Chief executive Kerry Dalton says the CAB will use the grant, along with another $340,000 provided by the Consumer Affairs Ministry, to develop a website that will provide information and links to the 50,000 services listed on the organisation's database.
The CAB will also install Internet kiosks at its bureaux, which people will be able to use to access its database and e-government services.
Ms Dalton says the technology overhaul will take two years and will radically reshape the organisation.
"It's a scale of transformation that occurs very rarely in the life of an organisation. We know that technology is shaping the way people demand information and this is going to give people more choices."
The CAB fielded 600,000 queries from the public last year. About a third were from migrants, who also make up about a third of the CAB's 2700 volunteers.

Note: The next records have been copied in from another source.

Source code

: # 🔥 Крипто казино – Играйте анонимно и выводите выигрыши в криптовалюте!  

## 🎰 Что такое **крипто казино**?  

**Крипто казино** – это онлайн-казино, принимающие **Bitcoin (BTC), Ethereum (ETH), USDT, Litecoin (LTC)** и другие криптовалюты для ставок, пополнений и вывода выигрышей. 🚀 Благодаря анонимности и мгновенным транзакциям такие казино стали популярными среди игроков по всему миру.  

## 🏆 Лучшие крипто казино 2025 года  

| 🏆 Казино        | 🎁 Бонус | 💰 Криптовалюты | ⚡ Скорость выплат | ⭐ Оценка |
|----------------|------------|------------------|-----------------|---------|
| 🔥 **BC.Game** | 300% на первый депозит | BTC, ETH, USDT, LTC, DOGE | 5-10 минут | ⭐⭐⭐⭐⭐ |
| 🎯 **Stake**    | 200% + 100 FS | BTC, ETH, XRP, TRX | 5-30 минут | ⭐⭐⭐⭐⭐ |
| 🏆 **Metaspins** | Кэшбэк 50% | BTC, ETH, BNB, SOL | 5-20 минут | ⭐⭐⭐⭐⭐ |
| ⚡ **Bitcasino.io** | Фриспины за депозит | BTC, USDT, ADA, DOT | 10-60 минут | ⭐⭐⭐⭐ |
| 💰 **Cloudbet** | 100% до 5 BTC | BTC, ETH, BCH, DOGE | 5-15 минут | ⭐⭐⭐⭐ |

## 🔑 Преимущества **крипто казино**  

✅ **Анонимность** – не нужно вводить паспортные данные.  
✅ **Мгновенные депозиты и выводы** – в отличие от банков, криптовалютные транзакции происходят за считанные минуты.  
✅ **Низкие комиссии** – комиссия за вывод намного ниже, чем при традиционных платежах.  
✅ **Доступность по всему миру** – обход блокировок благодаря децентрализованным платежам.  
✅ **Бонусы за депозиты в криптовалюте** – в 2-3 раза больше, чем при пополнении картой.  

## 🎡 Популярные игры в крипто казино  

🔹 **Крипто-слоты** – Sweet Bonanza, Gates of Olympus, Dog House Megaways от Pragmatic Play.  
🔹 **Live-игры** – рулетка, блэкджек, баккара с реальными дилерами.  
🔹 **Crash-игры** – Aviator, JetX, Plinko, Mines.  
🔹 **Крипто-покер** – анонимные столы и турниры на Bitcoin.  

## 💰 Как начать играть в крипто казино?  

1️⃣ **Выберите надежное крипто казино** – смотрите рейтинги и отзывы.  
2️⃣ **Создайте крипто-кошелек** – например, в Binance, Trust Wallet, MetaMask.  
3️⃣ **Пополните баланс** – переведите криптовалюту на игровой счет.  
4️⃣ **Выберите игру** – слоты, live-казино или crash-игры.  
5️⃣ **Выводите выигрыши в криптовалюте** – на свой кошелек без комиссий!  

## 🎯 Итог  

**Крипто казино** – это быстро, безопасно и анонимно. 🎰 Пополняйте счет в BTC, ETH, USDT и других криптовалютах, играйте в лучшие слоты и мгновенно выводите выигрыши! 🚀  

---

The organisation provides advice on a wide range of issues from employment, consumer and tenancy problems through to relationship and budgeting advice.
Making its services available online is likely to bring new clients to the CAB, Ms Dalton says.
The grant was the largest made this year from the Community Partnership Fund, which was established in 2005 as part of the Government's Digital Strategy.
Community Sector Minister Winnie Laban announced last week that $10 million had been allocated to 64 community-related ICT projects. Funding was provided to extend the Computers in Homes scheme to several more disadvantaged areas and to help non-profit organisations put information and services online.
The New Zealand Archaeological Association will get nearly $500,000 to create an online searchable national database of archaeological sites.
Prison Fellowship New Zealand will receive $40,000 to set up a website "engaging the public about crime and punishment".
One of the smallest grants, $4000, will go to Waiheke Sustainability for computer equipment to record and map noxious weeds.